Task statement ▸ Search the listing below for "aprendizaje". Copy each matching line.

[[ Records for this exercise open ]]

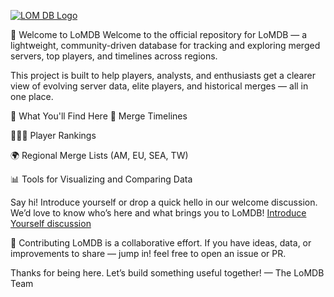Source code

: [![LOM DB Logo](https://lomdb.github.io/img/lomdb-preview.webp)](https://lomdb.github.io)

👋 Welcome to LoMDB
Welcome to the official repository for LoMDB — a lightweight, community-driven database for tracking and exploring merged servers, top players, and timelines across regions.

This project is built to help players, analysts, and enthusiasts get a clearer view of evolving server data, elite players, and historical merges — all in one place.

🚀 What You'll Find Here
📅 Merge Timelines

🧑‍🤝‍🧑 Player Rankings

🌍 Regional Merge Lists (AM, EU, SEA, TW)

📊 Tools for Visualizing and Comparing Data

Say hi!
Introduce yourself or drop a quick hello in our welcome discussion. We’d love to know who’s here and what brings you to LoMDB!
[Introduce Yourself discussion](https://github.com/orgs/lomdb/discussions/27)

🤝 Contributing
LoMDB is a collaborative effort. If you have ideas, data, or improvements to share — jump in! feel free to open an issue or PR.

Thanks for being here. Let’s build something useful together!
— The LoMDB Team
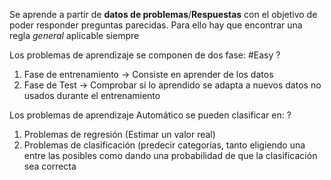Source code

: Se aprende a partir de **datos de problemas**/**Respuestas** con el objetivo de poder responder preguntas parecidas. Para ello hay que encontrar una regla *general* aplicable siempre

Los problemas de aprendizaje se componen de dos fase: #Easy
?
1. Fase de entrenamiento $\rightarrow$ Consiste en aprender de los datos
2. Fase de Test $\rightarrow$ Comprobar si lo aprendido se adapta a nuevos datos no usados durante el entrenamiento

Los problemas de aprendizaje Automático se pueden clasificar en:
?
1. Problemas de regresión (Estimar un valor real)
2. Problemas de clasificación (predecir categorías, tanto eligiendo una entre las posibles como dando una probabilidad de que la clasificación sea correcta 
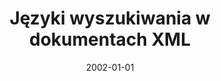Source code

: ---
# Documentation: https://wowchemy.com/docs/managing-content/

title: Języki wyszukiwania w dokumentach XML
subtitle: ''
summary: ''
authors:
- kazienko
- Michał Zgrzywa
tags: []
categories: []
date: '2002-01-01'
lastmod: 2022-10-07T05:47:43Z
featured: false
draft: false

# Featured image
# To use, add an image named `featured.jpg/png` to your page's folder.
# Focal points: Smart, Center, TopLeft, Top, TopRight, Left, Right, BottomLeft, Bottom, BottomRight.
image:
  caption: ''
  focal_point: ''
  preview_only: false

# Projects (optional).
#   Associate this post with one or more of your projects.
#   Simply enter your project's folder or file name without extension.
#   E.g. `projects = ["internal-project"]` references `content/project/deep-learning/index.md`.
#   Otherwise, set `projects = []`.
projects: []
publishDate: '2022-10-07T05:47:42.657068Z'
publication_types:
- '1'
abstract: ''
publication: '*Multimedialne i sieciowe systemy informacyjne. Materiały konferencyjne,
  [Kliczków, 19-20 września 2002]*'
---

[[ Records for this exercise closed ]]

Your solution ▸
Los problemas de aprendizaje se componen de dos fase: #Easy
Los problemas de aprendizaje Automático se pueden clasificar en:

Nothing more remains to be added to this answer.